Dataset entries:
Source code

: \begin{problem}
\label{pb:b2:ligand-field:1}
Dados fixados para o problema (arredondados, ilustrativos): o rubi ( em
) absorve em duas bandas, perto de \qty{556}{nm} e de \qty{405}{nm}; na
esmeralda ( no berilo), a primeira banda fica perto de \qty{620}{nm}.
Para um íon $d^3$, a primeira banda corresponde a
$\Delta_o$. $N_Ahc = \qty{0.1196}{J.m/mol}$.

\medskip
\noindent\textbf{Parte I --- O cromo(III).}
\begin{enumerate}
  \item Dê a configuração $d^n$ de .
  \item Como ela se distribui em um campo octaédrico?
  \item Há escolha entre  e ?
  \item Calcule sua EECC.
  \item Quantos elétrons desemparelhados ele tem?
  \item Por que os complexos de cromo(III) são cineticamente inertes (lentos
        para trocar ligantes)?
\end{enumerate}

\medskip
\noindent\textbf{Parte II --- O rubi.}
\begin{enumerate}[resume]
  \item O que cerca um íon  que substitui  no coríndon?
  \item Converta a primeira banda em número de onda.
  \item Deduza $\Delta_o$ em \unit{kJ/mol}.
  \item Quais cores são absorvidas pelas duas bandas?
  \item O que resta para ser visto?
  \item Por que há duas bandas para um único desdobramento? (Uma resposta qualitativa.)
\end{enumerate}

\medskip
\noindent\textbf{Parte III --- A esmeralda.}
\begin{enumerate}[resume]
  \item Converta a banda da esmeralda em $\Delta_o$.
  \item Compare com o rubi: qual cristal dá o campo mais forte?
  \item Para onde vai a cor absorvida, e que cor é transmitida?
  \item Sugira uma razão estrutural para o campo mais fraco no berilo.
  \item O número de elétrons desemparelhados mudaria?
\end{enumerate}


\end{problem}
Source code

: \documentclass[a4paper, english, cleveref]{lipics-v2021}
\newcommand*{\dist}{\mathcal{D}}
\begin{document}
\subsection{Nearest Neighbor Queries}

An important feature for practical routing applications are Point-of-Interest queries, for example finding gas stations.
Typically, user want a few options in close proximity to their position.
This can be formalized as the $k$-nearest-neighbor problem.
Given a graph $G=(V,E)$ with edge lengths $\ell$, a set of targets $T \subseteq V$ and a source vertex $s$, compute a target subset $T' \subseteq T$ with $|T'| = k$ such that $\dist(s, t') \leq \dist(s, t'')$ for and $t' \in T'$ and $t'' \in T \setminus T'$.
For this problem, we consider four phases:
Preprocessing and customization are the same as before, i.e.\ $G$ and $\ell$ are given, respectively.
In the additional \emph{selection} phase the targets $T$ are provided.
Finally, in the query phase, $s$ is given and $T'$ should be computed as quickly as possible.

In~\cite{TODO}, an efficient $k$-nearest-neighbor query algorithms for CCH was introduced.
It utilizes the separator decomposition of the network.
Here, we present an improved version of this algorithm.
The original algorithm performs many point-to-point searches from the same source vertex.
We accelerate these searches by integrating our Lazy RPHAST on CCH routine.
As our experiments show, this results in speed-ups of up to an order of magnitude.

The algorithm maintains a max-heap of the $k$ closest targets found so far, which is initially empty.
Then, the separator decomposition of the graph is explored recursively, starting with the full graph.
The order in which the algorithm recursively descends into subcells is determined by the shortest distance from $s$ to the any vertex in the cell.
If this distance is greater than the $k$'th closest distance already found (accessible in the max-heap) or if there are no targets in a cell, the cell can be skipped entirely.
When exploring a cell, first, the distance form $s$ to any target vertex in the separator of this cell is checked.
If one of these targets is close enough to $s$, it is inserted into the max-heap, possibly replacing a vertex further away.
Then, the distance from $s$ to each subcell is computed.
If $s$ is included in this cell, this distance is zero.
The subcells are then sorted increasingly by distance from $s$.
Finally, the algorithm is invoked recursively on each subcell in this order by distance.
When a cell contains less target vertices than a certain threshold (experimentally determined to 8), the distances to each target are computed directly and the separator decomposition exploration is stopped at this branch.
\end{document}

> WHAT THE TASK ASKS:
A verbatim copy of all the entries above is requested.

> YOUR RESPONSE:
Source code

: \begin{problem}
\label{pb:b2:ligand-field:1}
Dados fixados para o problema (arredondados, ilustrativos): o rubi ( em
) absorve em duas bandas, perto de \qty{556}{nm} e de \qty{405}{nm}; na
esmeralda ( no berilo), a primeira banda fica perto de \qty{620}{nm}.
Para um íon $d^3$, a primeira banda corresponde a
$\Delta_o$. $N_Ahc = \qty{0.1196}{J.m/mol}$.

\medskip
\noindent\textbf{Parte I --- O cromo(III).}
\begin{enumerate}
  \item Dê a configuração $d^n$ de .
  \item Como ela se distribui em um campo octaédrico?
  \item Há escolha entre  e ?
  \item Calcule sua EECC.
  \item Quantos elétrons desemparelhados ele tem?
  \item Por que os complexos de cromo(III) são cineticamente inertes (lentos
        para trocar ligantes)?
\end{enumerate}

\medskip
\noindent\textbf{Parte II --- O rubi.}
\begin{enumerate}[resume]
  \item O que cerca um íon  que substitui  no coríndon?
  \item Converta a primeira banda em número de onda.
  \item Deduza $\Delta_o$ em \unit{kJ/mol}.
  \item Quais cores são absorvidas pelas duas bandas?
  \item O que resta para ser visto?
  \item Por que há duas bandas para um único desdobramento? (Uma resposta qualitativa.)
\end{enumerate}

\medskip
\noindent\textbf{Parte III --- A esmeralda.}
\begin{enumerate}[resume]
  \item Converta a banda da esmeralda em $\Delta_o$.
  \item Compare com o rubi: qual cristal dá o campo mais forte?
  \item Para onde vai a cor absorvida, e que cor é transmitida?
  \item Sugira uma razão estrutural para o campo mais fraco no berilo.
  \item O número de elétrons desemparelhados mudaria?
\end{enumerate}


\end{problem}
Source code

: \documentclass[a4paper, english, cleveref]{lipics-v2021}
\newcommand*{\dist}{\mathcal{D}}
\begin{document}
\subsection{Nearest Neighbor Queries}

An important feature for practical routing applications are Point-of-Interest queries, for example finding gas stations.
Typically, user want a few options in close proximity to their position.
This can be formalized as the $k$-nearest-neighbor problem.
Given a graph $G=(V,E)$ with edge lengths $\ell$, a set of targets $T \subseteq V$ and a source vertex $s$, compute a target subset $T' \subseteq T$ with $|T'| = k$ such that $\dist(s, t') \leq \dist(s, t'')$ for and $t' \in T'$ and $t'' \in T \setminus T'$.
For this problem, we consider four phases:
Preprocessing and customization are the same as before, i.e.\ $G$ and $\ell$ are given, respectively.
In the additional \emph{selection} phase the targets $T$ are provided.
Finally, in the query phase, $s$ is given and $T'$ should be computed as quickly as possible.

In~\cite{TODO}, an efficient $k$-nearest-neighbor query algorithms for CCH was introduced.
It utilizes the separator decomposition of the network.
Here, we present an improved version of this algorithm.
The original algorithm performs many point-to-point searches from the same source vertex.
We accelerate these searches by integrating our Lazy RPHAST on CCH routine.
As our experiments show, this results in speed-ups of up to an order of magnitude.

The algorithm maintains a max-heap of the $k$ closest targets found so far, which is initially empty.
Then, the separator decomposition of the graph is explored recursively, starting with the full graph.
The order in which the algorithm recursively descends into subcells is determined by the shortest distance from $s$ to the any vertex in the cell.
If this distance is greater than the $k$'th closest distance already found (accessible in the max-heap) or if there are no targets in a cell, the cell can be skipped entirely.
When exploring a cell, first, the distance form $s$ to any target vertex in the separator of this cell is checked.
If one of these targets is close enough to $s$, it is inserted into the max-heap, possibly replacing a vertex further away.
Then, the distance from $s$ to each subcell is computed.
If $s$ is included in this cell, this distance is zero.
The subcells are then sorted increasingly by distance from $s$.
Finally, the algorithm is invoked recursively on each subcell in this order by distance.
When a cell contains less target vertices than a certain threshold (experimentally determined to 8), the distances to each target are computed directly and the separator decomposition exploration is stopped at this branch.
\end{document}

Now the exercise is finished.